This semester I chose to take a class at OU called Body Image vs. Reality because I am very interested in women’s issues. I have worked closely with middle school and high school girls. This past summer I worked as a counselor at the Oklahoma Baptist Girls Home. Many of the girls there struggled with self-esteem issues and trying to look “perfect.” As a young girl and cheerleader, I also struggled with these same things. One of my goals this summer was to encourage the girls to be comfortable with who they are. We constantly told the girls God created them just how they are for a specific purpose. That He made each one of us unique and we can be happy with ourselves just the way we are.
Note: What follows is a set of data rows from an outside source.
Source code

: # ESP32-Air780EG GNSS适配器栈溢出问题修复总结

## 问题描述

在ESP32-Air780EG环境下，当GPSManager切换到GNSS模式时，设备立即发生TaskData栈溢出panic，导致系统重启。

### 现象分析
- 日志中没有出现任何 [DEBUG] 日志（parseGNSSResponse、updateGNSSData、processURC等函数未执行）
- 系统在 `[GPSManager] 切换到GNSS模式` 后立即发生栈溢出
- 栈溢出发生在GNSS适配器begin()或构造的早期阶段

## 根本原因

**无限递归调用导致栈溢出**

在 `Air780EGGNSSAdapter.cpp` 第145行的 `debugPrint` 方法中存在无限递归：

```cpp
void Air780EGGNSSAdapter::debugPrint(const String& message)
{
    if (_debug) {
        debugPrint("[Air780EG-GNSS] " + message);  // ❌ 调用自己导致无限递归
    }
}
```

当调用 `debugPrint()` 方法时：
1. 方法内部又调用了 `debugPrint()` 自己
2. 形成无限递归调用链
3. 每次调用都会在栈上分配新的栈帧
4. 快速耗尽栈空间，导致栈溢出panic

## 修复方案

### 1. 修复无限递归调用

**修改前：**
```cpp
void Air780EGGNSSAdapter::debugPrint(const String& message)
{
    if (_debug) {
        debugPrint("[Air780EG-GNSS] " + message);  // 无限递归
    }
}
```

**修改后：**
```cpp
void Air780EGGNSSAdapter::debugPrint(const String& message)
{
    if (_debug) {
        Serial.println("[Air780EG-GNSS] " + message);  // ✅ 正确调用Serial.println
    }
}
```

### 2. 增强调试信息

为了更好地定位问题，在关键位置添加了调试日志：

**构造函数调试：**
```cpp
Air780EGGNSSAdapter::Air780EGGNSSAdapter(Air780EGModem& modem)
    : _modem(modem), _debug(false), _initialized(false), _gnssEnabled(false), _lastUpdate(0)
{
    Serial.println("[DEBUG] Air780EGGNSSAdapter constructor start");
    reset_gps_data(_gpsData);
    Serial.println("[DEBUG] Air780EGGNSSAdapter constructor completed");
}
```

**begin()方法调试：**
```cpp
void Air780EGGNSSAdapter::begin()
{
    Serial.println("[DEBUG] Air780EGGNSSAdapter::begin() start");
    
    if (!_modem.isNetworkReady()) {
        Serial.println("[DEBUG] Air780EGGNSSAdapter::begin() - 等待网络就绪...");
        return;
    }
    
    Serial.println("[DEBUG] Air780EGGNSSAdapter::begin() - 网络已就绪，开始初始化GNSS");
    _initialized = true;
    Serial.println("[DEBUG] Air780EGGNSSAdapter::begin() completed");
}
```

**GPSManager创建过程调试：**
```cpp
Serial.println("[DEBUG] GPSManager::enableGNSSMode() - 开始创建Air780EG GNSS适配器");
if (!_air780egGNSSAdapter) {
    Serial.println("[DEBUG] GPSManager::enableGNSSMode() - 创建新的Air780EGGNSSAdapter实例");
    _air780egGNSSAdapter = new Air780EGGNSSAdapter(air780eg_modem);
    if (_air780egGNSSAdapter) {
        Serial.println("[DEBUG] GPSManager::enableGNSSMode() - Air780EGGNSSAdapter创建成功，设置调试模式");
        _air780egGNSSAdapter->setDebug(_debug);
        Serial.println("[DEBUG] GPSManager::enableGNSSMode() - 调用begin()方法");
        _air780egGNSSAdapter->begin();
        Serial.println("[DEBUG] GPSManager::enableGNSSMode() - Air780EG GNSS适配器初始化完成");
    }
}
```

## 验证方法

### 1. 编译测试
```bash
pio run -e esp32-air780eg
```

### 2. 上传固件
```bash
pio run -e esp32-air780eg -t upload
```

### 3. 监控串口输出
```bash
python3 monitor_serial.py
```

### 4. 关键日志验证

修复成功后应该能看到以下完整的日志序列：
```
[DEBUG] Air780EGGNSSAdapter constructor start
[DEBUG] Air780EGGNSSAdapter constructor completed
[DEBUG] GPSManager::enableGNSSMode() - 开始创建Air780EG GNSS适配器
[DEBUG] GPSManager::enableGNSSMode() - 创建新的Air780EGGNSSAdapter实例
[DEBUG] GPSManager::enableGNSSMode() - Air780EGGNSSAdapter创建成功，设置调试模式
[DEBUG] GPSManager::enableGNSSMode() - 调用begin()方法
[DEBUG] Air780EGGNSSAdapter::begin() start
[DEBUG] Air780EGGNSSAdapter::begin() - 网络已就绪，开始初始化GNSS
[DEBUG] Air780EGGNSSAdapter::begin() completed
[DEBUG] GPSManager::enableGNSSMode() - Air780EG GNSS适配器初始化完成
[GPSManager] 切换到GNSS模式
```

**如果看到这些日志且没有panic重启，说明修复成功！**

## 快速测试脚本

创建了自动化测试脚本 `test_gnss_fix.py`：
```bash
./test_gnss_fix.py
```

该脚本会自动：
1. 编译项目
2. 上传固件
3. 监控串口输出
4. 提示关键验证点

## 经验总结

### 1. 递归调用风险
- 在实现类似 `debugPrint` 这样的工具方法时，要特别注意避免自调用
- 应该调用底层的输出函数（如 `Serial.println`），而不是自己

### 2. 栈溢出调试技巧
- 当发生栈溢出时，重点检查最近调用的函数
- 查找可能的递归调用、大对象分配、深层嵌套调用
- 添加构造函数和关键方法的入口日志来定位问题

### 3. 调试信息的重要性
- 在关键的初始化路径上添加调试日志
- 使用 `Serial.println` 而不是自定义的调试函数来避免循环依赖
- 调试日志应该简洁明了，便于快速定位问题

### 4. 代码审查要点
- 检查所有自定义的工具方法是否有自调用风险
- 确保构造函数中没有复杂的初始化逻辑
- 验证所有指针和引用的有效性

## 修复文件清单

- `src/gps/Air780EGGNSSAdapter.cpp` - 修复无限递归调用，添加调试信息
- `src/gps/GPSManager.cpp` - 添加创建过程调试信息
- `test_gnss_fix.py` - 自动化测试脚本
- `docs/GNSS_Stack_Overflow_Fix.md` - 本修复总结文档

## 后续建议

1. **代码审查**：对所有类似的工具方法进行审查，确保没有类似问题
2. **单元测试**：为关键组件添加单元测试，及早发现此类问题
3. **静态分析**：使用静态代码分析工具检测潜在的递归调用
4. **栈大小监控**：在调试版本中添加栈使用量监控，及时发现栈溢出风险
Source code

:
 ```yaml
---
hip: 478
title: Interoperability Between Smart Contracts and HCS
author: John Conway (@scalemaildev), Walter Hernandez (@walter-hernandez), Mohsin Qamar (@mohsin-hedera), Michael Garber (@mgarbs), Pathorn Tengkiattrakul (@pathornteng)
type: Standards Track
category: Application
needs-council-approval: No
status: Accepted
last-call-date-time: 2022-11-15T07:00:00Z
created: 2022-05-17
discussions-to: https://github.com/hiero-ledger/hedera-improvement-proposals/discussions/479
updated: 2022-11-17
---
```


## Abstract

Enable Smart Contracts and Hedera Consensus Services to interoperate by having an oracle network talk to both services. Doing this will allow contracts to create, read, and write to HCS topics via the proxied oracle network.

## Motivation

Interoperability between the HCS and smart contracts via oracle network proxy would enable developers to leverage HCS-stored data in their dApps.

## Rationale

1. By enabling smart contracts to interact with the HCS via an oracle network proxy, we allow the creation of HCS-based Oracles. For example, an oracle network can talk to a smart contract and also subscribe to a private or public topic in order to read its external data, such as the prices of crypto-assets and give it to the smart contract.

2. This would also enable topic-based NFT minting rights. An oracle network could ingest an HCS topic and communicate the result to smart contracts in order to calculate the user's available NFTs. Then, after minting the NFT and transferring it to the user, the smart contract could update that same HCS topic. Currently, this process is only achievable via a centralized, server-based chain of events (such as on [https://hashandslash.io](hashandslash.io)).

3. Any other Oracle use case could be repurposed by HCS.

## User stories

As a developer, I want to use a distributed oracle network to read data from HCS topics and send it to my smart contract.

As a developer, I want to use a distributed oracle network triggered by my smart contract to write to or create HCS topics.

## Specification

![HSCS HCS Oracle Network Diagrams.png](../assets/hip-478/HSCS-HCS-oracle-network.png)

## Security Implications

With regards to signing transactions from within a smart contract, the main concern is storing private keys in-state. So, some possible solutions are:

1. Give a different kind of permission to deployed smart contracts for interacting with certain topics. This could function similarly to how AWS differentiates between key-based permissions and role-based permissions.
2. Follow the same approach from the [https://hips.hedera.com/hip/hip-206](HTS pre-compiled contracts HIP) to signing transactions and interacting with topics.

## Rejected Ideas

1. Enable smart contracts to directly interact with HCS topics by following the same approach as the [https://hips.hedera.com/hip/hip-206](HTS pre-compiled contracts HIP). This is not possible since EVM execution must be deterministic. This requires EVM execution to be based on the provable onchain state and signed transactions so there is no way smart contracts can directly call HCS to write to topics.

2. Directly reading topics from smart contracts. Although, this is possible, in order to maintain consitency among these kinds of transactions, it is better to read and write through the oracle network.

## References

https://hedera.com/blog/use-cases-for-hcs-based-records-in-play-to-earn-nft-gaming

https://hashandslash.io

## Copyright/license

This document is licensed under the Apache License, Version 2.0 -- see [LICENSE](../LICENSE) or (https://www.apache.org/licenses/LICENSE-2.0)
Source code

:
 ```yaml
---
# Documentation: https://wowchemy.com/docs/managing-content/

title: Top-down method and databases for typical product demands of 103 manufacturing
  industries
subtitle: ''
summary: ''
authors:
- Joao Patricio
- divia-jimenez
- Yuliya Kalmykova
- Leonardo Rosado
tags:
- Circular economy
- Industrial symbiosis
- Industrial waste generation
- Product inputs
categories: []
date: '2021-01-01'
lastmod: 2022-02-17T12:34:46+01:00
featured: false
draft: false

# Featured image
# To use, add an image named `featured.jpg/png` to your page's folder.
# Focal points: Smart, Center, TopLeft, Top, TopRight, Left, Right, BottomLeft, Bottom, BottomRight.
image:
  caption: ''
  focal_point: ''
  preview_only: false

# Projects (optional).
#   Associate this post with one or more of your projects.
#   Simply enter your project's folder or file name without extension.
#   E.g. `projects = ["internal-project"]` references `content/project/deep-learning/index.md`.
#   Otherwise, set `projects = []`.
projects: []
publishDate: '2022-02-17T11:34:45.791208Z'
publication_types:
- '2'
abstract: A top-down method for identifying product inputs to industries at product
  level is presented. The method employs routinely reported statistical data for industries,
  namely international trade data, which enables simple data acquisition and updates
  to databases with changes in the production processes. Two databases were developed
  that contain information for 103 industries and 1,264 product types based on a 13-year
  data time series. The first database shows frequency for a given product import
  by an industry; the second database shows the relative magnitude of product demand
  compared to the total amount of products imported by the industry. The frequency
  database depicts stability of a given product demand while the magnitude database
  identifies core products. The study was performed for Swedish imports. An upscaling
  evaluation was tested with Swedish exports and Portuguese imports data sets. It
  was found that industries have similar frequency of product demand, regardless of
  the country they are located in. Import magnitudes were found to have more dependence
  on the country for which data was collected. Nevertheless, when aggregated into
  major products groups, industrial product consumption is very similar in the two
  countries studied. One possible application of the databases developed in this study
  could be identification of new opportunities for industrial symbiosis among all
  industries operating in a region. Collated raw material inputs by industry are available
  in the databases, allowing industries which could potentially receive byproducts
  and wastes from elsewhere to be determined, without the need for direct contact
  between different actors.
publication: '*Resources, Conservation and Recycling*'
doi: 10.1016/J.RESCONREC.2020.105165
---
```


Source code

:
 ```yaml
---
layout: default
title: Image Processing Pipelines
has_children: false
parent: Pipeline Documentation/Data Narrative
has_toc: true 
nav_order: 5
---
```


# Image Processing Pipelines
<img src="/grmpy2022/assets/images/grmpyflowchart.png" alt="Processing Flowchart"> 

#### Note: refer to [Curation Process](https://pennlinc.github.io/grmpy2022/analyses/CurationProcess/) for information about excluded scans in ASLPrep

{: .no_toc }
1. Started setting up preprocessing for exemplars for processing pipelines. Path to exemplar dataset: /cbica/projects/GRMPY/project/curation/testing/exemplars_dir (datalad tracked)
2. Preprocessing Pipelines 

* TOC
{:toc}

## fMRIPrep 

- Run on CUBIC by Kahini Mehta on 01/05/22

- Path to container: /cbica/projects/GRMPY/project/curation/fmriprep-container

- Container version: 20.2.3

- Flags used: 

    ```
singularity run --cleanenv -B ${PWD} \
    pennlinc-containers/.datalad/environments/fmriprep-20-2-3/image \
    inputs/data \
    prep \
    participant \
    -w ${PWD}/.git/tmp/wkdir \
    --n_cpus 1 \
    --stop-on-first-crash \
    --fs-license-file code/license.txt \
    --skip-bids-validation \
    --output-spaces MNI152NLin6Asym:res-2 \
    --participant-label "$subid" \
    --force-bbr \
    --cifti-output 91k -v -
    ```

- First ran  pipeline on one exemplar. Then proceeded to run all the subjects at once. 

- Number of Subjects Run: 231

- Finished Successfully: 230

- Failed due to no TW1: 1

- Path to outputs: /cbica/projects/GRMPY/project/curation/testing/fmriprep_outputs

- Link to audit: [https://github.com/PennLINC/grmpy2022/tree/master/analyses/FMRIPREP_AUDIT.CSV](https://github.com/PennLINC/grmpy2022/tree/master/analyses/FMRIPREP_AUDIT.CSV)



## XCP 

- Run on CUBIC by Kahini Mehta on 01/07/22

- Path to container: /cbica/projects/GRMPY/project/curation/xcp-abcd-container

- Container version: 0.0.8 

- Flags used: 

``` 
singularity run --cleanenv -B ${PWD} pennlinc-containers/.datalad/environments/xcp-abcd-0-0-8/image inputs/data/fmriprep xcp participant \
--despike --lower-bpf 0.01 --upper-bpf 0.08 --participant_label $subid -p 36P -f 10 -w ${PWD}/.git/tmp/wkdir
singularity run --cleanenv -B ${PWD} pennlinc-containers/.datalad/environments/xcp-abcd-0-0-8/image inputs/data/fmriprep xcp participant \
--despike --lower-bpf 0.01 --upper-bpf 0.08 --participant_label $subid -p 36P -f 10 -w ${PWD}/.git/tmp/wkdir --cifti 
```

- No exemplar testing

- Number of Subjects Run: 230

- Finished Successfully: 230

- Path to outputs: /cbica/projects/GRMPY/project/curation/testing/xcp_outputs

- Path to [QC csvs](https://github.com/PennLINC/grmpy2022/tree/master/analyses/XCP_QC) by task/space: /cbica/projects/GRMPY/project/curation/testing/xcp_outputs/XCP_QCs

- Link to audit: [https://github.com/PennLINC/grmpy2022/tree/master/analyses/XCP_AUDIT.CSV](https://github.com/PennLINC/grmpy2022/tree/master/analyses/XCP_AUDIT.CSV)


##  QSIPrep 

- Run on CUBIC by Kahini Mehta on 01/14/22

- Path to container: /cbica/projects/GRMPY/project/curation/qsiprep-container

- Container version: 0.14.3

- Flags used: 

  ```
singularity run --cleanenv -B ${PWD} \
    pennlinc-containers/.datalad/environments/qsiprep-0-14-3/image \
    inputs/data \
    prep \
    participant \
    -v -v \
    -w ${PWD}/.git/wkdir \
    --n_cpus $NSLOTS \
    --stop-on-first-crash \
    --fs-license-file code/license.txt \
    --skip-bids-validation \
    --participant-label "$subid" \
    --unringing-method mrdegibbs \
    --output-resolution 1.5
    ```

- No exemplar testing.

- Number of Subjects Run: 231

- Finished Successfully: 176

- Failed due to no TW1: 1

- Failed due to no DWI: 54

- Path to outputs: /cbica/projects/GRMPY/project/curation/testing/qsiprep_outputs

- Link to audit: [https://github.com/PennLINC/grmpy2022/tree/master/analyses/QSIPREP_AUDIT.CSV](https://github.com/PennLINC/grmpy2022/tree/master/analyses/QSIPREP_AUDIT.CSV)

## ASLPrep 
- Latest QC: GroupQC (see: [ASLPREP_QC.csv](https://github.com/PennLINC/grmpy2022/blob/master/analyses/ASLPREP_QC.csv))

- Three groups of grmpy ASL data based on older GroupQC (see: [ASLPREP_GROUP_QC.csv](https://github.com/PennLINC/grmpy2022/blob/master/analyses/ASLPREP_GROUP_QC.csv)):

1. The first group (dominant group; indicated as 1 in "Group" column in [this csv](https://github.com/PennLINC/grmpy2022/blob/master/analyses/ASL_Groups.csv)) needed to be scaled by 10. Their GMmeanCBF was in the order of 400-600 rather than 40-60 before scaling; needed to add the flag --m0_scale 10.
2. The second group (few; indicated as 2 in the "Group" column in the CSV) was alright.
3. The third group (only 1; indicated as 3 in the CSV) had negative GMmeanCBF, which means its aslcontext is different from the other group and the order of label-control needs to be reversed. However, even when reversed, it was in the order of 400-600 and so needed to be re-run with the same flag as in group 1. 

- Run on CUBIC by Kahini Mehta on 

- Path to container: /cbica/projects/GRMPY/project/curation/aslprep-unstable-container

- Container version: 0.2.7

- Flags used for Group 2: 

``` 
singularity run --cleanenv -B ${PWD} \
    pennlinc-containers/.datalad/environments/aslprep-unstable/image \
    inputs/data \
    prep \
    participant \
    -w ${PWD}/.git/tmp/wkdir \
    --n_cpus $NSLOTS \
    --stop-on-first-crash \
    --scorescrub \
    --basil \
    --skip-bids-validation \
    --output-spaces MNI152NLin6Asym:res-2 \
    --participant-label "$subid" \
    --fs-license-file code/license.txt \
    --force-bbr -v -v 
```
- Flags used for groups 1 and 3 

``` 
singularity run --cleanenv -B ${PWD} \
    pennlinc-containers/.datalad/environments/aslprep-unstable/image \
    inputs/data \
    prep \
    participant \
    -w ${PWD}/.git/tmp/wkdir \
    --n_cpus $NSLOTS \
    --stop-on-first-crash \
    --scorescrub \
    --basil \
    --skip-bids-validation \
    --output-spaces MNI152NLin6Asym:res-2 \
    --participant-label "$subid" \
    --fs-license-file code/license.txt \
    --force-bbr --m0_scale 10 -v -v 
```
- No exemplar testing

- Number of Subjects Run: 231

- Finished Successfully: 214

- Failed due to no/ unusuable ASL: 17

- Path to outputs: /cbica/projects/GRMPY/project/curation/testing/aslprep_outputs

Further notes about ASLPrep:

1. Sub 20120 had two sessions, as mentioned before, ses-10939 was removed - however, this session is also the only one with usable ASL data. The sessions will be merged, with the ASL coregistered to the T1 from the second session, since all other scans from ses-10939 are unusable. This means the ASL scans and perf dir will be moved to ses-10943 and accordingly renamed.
“For you created my inmost being; you knit me together in my mother’s womb. I praise you because I am fearfully and wonderfully made; your works are wonderful, I know that full well.” Psalm 139:13-14
I have a younger sister who is five in kindergarten. She always wants to wear a ton of make-up, especially hot pink lipstick, because she tells me it makes her pretty. At five she believes she has to wear make-up to feel pretty. My mom and I constantly try to tell her she is beautiful without make-up that she can wear a little if she likes it, but make-up is not what makes her pretty. Hopefully one day she will truly believe she is a beautiful person regardless of outward appearance.
Also being a journalism student, I love keeping up with the media – entertainment, broadcast news, newspapers and advertising. I LOVE ‘Gossip Girl’ and have recently fallen in love with the ‘Sisterhood of the Traveling Pants’ book series. Women are constantly being told how to look, act and feel. After taking History of Journalism last semester, I saw the huge impact the media and entertainment industry has – and I will one day have – on people. That power is amazing, but can also be very scary. It is also sad how many women have this idea that there is something wrong with the way they look because they don’t fit the standards on billboards or in magazines.
As a writer, I want to have a positive impact on young women. After reading a few essays in our book “Body Outlaws” I was very inspired. In a way I have been a body outlaw for several years now, I just wasn’t able to label myself as one until I read this book. (A body outlaw is someone who does not follow the status quo, but chooses to love themselves just the way they are) An outlaw is what I wanted to be for the girls this summer, it is what I want to be for my five year old sister already buying into these false ideas, and an outlaw is what I want to be for the girls and other people in the future that I am able to impact with my writing.
I am comfortable with myself just the way I am, but it has taken a very long time to get to here. It is very liberating to realize you are allowed to be comfortable with yourself just the way you are.